Please restate the listing below in full, word for word.

Material provided below:

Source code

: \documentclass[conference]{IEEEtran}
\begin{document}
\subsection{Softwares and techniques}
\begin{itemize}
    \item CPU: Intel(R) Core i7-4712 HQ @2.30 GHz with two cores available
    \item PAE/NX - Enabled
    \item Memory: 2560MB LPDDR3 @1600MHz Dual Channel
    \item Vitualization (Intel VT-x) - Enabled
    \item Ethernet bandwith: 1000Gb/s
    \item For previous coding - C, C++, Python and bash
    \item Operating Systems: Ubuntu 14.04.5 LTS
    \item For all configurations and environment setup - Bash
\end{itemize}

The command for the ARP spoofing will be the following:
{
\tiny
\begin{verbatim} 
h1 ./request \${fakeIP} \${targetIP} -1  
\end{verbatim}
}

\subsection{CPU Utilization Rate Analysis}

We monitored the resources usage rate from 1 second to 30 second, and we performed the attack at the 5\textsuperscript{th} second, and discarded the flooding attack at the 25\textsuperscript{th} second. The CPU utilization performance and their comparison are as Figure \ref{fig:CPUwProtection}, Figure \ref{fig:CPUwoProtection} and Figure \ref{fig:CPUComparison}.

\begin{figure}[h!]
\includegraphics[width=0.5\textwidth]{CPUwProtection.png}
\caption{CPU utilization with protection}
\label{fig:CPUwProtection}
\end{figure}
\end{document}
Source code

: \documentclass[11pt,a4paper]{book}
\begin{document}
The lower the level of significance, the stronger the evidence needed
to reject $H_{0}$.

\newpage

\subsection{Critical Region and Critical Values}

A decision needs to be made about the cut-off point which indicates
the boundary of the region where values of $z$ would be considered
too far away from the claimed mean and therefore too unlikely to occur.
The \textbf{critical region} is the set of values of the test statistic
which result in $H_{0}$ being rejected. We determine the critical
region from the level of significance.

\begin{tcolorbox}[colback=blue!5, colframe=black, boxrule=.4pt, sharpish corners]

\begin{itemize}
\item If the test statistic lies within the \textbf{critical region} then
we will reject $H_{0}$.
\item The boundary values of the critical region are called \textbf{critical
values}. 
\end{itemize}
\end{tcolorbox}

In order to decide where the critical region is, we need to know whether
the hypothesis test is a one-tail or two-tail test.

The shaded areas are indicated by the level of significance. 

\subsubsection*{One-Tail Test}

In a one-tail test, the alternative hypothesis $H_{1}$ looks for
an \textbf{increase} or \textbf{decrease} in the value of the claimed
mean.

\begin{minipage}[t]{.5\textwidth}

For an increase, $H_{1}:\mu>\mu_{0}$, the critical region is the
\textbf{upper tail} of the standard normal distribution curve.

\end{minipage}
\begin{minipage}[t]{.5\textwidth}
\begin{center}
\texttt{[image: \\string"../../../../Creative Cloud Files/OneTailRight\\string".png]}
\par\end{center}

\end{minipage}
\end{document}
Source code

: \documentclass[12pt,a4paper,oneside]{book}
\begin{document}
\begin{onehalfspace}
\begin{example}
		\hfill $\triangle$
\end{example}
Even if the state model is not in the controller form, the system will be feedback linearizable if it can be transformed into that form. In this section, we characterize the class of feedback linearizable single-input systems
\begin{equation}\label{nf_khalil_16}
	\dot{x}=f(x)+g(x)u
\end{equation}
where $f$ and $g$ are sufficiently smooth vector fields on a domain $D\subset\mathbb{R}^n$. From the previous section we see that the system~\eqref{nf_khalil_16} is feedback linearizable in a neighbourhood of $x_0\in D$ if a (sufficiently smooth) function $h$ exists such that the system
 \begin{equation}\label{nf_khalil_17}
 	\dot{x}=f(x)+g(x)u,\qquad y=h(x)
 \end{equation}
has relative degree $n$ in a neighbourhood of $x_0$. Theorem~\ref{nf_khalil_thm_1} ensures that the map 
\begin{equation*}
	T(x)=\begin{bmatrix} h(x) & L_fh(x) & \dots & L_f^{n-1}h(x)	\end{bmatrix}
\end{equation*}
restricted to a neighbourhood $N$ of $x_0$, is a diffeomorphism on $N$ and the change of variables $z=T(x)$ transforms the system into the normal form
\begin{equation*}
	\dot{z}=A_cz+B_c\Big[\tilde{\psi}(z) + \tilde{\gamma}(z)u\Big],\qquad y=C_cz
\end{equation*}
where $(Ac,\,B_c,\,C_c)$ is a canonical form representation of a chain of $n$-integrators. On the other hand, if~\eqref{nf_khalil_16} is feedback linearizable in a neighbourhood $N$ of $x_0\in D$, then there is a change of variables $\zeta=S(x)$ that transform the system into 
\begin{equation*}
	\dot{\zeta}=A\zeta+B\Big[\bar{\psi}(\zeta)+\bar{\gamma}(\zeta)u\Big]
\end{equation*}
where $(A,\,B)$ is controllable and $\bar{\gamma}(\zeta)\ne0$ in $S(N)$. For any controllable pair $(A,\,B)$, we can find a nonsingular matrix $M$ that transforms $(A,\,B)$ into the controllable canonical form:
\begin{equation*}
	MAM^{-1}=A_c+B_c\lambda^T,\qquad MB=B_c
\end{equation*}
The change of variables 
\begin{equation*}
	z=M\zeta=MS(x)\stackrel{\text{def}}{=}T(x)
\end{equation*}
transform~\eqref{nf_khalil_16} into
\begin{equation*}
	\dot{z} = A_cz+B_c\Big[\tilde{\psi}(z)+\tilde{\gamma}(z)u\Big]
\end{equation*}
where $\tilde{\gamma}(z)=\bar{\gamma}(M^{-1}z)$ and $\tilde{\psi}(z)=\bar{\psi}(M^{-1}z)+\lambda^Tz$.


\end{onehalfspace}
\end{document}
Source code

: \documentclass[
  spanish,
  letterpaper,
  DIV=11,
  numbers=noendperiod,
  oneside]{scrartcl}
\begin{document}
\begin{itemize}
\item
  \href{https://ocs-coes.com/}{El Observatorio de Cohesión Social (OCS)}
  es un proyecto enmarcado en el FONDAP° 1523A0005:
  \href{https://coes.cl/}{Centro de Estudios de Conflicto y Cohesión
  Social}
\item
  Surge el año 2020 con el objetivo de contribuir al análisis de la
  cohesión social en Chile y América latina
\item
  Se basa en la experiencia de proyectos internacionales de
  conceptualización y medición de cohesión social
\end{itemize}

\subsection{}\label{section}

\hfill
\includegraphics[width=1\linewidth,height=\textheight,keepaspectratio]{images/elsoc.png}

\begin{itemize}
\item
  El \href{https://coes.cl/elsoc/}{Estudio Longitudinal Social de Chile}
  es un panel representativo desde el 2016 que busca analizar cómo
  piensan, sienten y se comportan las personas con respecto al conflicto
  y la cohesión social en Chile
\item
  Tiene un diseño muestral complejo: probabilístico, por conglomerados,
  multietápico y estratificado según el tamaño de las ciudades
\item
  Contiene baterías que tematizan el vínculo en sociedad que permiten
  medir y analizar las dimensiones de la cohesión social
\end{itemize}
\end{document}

End of Material provided.

-- Answer to this problem --
Source code

: \documentclass[conference]{IEEEtran}
\begin{document}
\subsection{Softwares and techniques}
\begin{itemize}
    \item CPU: Intel(R) Core i7-4712 HQ @2.30 GHz with two cores available
    \item PAE/NX - Enabled
    \item Memory: 2560MB LPDDR3 @1600MHz Dual Channel
    \item Vitualization (Intel VT-x) - Enabled
    \item Ethernet bandwith: 1000Gb/s
    \item For previous coding - C, C++, Python and bash
    \item Operating Systems: Ubuntu 14.04.5 LTS
    \item For all configurations and environment setup - Bash
\end{itemize}

The command for the ARP spoofing will be the following:
{
\tiny
\begin{verbatim} 
h1 ./request \${fakeIP} \${targetIP} -1  
\end{verbatim}
}

\subsection{CPU Utilization Rate Analysis}

We monitored the resources usage rate from 1 second to 30 second, and we performed the attack at the 5\textsuperscript{th} second, and discarded the flooding attack at the 25\textsuperscript{th} second. The CPU utilization performance and their comparison are as Figure \ref{fig:CPUwProtection}, Figure \ref{fig:CPUwoProtection} and Figure \ref{fig:CPUComparison}.

\begin{figure}[h!]
\includegraphics[width=0.5\textwidth]{CPUwProtection.png}
\caption{CPU utilization with protection}
\label{fig:CPUwProtection}
\end{figure}
\end{document}
Source code

: \documentclass[11pt,a4paper]{book}
\begin{document}
The lower the level of significance, the stronger the evidence needed
to reject $H_{0}$.

\newpage

\subsection{Critical Region and Critical Values}

A decision needs to be made about the cut-off point which indicates
the boundary of the region where values of $z$ would be considered
too far away from the claimed mean and therefore too unlikely to occur.
The \textbf{critical region} is the set of values of the test statistic
which result in $H_{0}$ being rejected. We determine the critical
region from the level of significance.

\begin{tcolorbox}[colback=blue!5, colframe=black, boxrule=.4pt, sharpish corners]

\begin{itemize}
\item If the test statistic lies within the \textbf{critical region} then
we will reject $H_{0}$.
\item The boundary values of the critical region are called \textbf{critical
values}. 
\end{itemize}
\end{tcolorbox}

In order to decide where the critical region is, we need to know whether
the hypothesis test is a one-tail or two-tail test.

The shaded areas are indicated by the level of significance. 

\subsubsection*{One-Tail Test}

In a one-tail test, the alternative hypothesis $H_{1}$ looks for
an \textbf{increase} or \textbf{decrease} in the value of the claimed
mean.

\begin{minipage}[t]{.5\textwidth}

For an increase, $H_{1}:\mu>\mu_{0}$, the critical region is the
\textbf{upper tail} of the standard normal distribution curve.

\end{minipage}
\begin{minipage}[t]{.5\textwidth}
\begin{center}
\texttt{[image: \\string"../../../../Creative Cloud Files/OneTailRight\\string".png]}
\par\end{center}

\end{minipage}
\end{document}
Source code

: \documentclass[12pt,a4paper,oneside]{book}
\begin{document}
\begin{onehalfspace}
\begin{example}
		\hfill $\triangle$
\end{example}
Even if the state model is not in the controller form, the system will be feedback linearizable if it can be transformed into that form. In this section, we characterize the class of feedback linearizable single-input systems
\begin{equation}\label{nf_khalil_16}
	\dot{x}=f(x)+g(x)u
\end{equation}
where $f$ and $g$ are sufficiently smooth vector fields on a domain $D\subset\mathbb{R}^n$. From the previous section we see that the system~\eqref{nf_khalil_16} is feedback linearizable in a neighbourhood of $x_0\in D$ if a (sufficiently smooth) function $h$ exists such that the system
 \begin{equation}\label{nf_khalil_17}
 	\dot{x}=f(x)+g(x)u,\qquad y=h(x)
 \end{equation}
has relative degree $n$ in a neighbourhood of $x_0$. Theorem~\ref{nf_khalil_thm_1} ensures that the map 
\begin{equation*}
	T(x)=\begin{bmatrix} h(x) & L_fh(x) & \dots & L_f^{n-1}h(x)	\end{bmatrix}
\end{equation*}
restricted to a neighbourhood $N$ of $x_0$, is a diffeomorphism on $N$ and the change of variables $z=T(x)$ transforms the system into the normal form
\begin{equation*}
	\dot{z}=A_cz+B_c\Big[\tilde{\psi}(z) + \tilde{\gamma}(z)u\Big],\qquad y=C_cz
\end{equation*}
where $(Ac,\,B_c,\,C_c)$ is a canonical form representation of a chain of $n$-integrators. On the other hand, if~\eqref{nf_khalil_16} is feedback linearizable in a neighbourhood $N$ of $x_0\in D$, then there is a change of variables $\zeta=S(x)$ that transform the system into 
\begin{equation*}
	\dot{\zeta}=A\zeta+B\Big[\bar{\psi}(\zeta)+\bar{\gamma}(\zeta)u\Big]
\end{equation*}
where $(A,\,B)$ is controllable and $\bar{\gamma}(\zeta)\ne0$ in $S(N)$. For any controllable pair $(A,\,B)$, we can find a nonsingular matrix $M$ that transforms $(A,\,B)$ into the controllable canonical form:
\begin{equation*}
	MAM^{-1}=A_c+B_c\lambda^T,\qquad MB=B_c
\end{equation*}
The change of variables 
\begin{equation*}
	z=M\zeta=MS(x)\stackrel{\text{def}}{=}T(x)
\end{equation*}
transform~\eqref{nf_khalil_16} into
\begin{equation*}
	\dot{z} = A_cz+B_c\Big[\tilde{\psi}(z)+\tilde{\gamma}(z)u\Big]
\end{equation*}
where $\tilde{\gamma}(z)=\bar{\gamma}(M^{-1}z)$ and $\tilde{\psi}(z)=\bar{\psi}(M^{-1}z)+\lambda^Tz$.


\end{onehalfspace}
\end{document}
Source code

: \documentclass[
  spanish,
  letterpaper,
  DIV=11,
  numbers=noendperiod,
  oneside]{scrartcl}
\begin{document}
\begin{itemize}
\item
  \href{https://ocs-coes.com/}{El Observatorio de Cohesión Social (OCS)}
  es un proyecto enmarcado en el FONDAP° 1523A0005:
  \href{https://coes.cl/}{Centro de Estudios de Conflicto y Cohesión
  Social}
\item
  Surge el año 2020 con el objetivo de contribuir al análisis de la
  cohesión social en Chile y América latina
\item
  Se basa en la experiencia de proyectos internacionales de
  conceptualización y medición de cohesión social
\end{itemize}

\subsection{}\label{section}

\hfill
\includegraphics[width=1\linewidth,height=\textheight,keepaspectratio]{images/elsoc.png}

\begin{itemize}
\item
  El \href{https://coes.cl/elsoc/}{Estudio Longitudinal Social de Chile}
  es un panel representativo desde el 2016 que busca analizar cómo
  piensan, sienten y se comportan las personas con respecto al conflicto
  y la cohesión social en Chile
\item
  Tiene un diseño muestral complejo: probabilístico, por conglomerados,
  multietápico y estratificado según el tamaño de las ciudades
\item
  Contiene baterías que tematizan el vínculo en sociedad que permiten
  medir y analizar las dimensiones de la cohesión social
\end{itemize}
\end{document}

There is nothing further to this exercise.